The foregoing sense of representative republican government – via elected representatives -- is the modality
of governance that is
most compatible with a centralized government seeking to assert its control over the people.
Individuals whose
ambition is the acquisition of power recognize themselves in the others who
mirror their motivations and aspirations.
They recognize one another as those with whom one can do ‘business’ in conjunction
with the divvying up of power and its concomitant rewards. The only matter that has to be settled among these
partners in power
is to decide how that power shall be apportioned among the ambitious, and, consequently, the conflicts those individuals will
experience concern matters of who acquires what power to be able to fulfill their own purposes and/or to regulate the
lives of others.
The Constitution does not specify the nature of republicanism that is to be
pursued. Consequently, the task of doing so is left to possibilities inherent in the Ninth and Tenth Amendments which -- with
respect to all powers
and rights not specifically relegated to the government or which have not been prohibited to the states – have been reserved for “the states or to
the people.”
Once again, this time in conjunction with the idea of republicanism, the Constitution
has left a trail of ambiguity.
Do states – considered as established bureaucracies and entrenched centers of power elites – have the right to determine what
constitutes the republican
form of government that has been promised to the states by Article IV, Section 4 of the Constitution, or, do the people
-- quite independently of government and as the very source from which states, as institutional bodies, derive
their authority -- have the right to determine what constitutes a republican form of government?

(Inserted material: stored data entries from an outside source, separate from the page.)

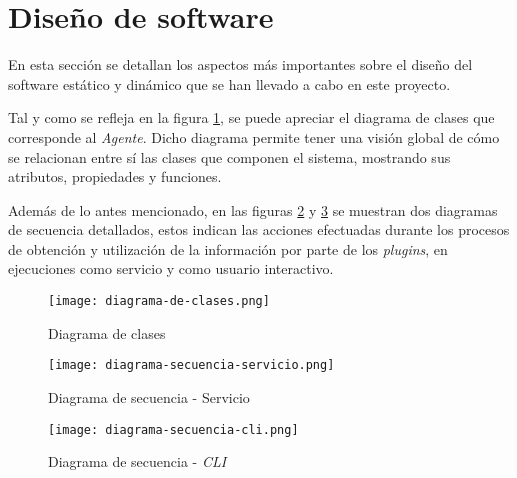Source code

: \section{Diseño de software} \label{sec:dis}

    En esta sección se detallan los aspectos más importantes sobre el diseño del software estático y dinámico que se han llevado a cabo en este proyecto.
    
    Tal y como se refleja en la figura \ref{fig:class-diagram}, se puede apreciar el diagrama de clases que corresponde al \textit{Agente}. Dicho diagrama permite tener una visión global de cómo se relacionan entre sí las clases que componen el sistema, mostrando sus atributos, propiedades y funciones.
    
    Además de lo antes mencionado, en las figuras \ref{fig:sequence-diagram-service} y \ref{fig:sequence-diagram-cli} se muestran dos diagramas de secuencia detallados, estos indican las acciones efectuadas durante los procesos de obtención y utilización de la información por parte de los \textit{plugins}, en ejecuciones como servicio y como usuario interactivo.

    \begin{figure}[H]
    \centering
        \texttt{[image: diagrama-de-clases.png]}
        \caption{Diagrama de clases}
        \label{fig:class-diagram}
    \end{figure}

    \begin{figure}[H]
    \centering
        \texttt{[image: diagrama-secuencia-servicio.png]}
        \caption{Diagrama de secuencia - Servicio}
        \label{fig:sequence-diagram-service}
    \end{figure}
    
    \begin{figure}[H]
    \centering
        \texttt{[image: diagrama-secuencia-cli.png]}
        \caption{Diagrama de secuencia - \textit{CLI}}
        \label{fig:sequence-diagram-cli}
    \end{figure}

Since the Bill of Rights is about protecting the interests of people over against
the tyranny of government
of any kind, there is a prima facie case which
can be built in support of the idea that it is not governments – even that of a state – which gets to determine what republicanism shall mean to the people. Congress has no say in this matter, and
the President has no say in this
matter, nor does the Supreme Court
have any justifiable, non-arbitrary grounds (whether through judicial construction, or through some mystical theory of original intent, or via some
other form of adjudicating
philosophy) through which to objectively and fairly dictate what the people must understand by the idea of republicanism. Furthermore, as
previously noted, this matter of
republicanism is not within the purview
of states -- considered as established governments
who rule over people rather than entities that are totally dependent for
their existence on the people -- to decide.

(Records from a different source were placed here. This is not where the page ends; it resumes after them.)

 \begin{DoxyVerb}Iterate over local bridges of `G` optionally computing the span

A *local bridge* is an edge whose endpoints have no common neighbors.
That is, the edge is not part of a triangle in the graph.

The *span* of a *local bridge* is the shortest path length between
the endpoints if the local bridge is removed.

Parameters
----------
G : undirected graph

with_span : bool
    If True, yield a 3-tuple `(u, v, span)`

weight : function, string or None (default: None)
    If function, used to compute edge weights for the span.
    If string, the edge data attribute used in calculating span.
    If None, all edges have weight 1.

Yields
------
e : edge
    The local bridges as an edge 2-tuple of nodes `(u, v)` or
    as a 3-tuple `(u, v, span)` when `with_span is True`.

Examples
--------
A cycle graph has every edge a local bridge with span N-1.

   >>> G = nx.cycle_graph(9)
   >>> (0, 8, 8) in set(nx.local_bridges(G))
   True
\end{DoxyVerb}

Obviously, there might be many who will find the possible ramifications of the
foregoing position to be rather disquieting. This is so because making the meaning of republicanism independent of
government control also means that those who have vested interests secured through irresponsible
representative government might no longer be able to use democracy as their personal playpen through which to satisfy
their largely self-serving appetites.
So, what are some of the possibilities with respect to how people might develop the
idea of a true republicanism
in which the people and not governments were the determiners of that word’s meaning within the context of Constitutional
arrangements? A few areas that come to mind are the following: campaign finance reforms such that
elections are completely funded by the public; the requirement that television and radio must, as part of their privilege of
using public airwaves, provide free and qualitatively equal time to all candidates for public office; the elimination of any form of paid lobbying
... which does nothing to interfere with
the rights of people, as individuals, to petition their government; the removal
of the status of personhood from corporations; altering the form of becoming chartered as a corporation
such that corporations must serve
the public interests [which was,
actually, the original nature of corporations in America] and not just the private interests of stockholders; abolishing the artificial obstacles
which the existing two-party system
has placed in the way of independent
parties; non-compulsory education; establish
the right of citizen grand juries to investigate
whether, or not, elected representatives have upheld their oath of office; promote the ability of the people, through citizen grand juries, to independently investigate, with full subpoena
power, whether, or not, crimes have
been perpetrated against the people
and whether or not the people have been deprived of their Ninth and Tenth Amendment rights.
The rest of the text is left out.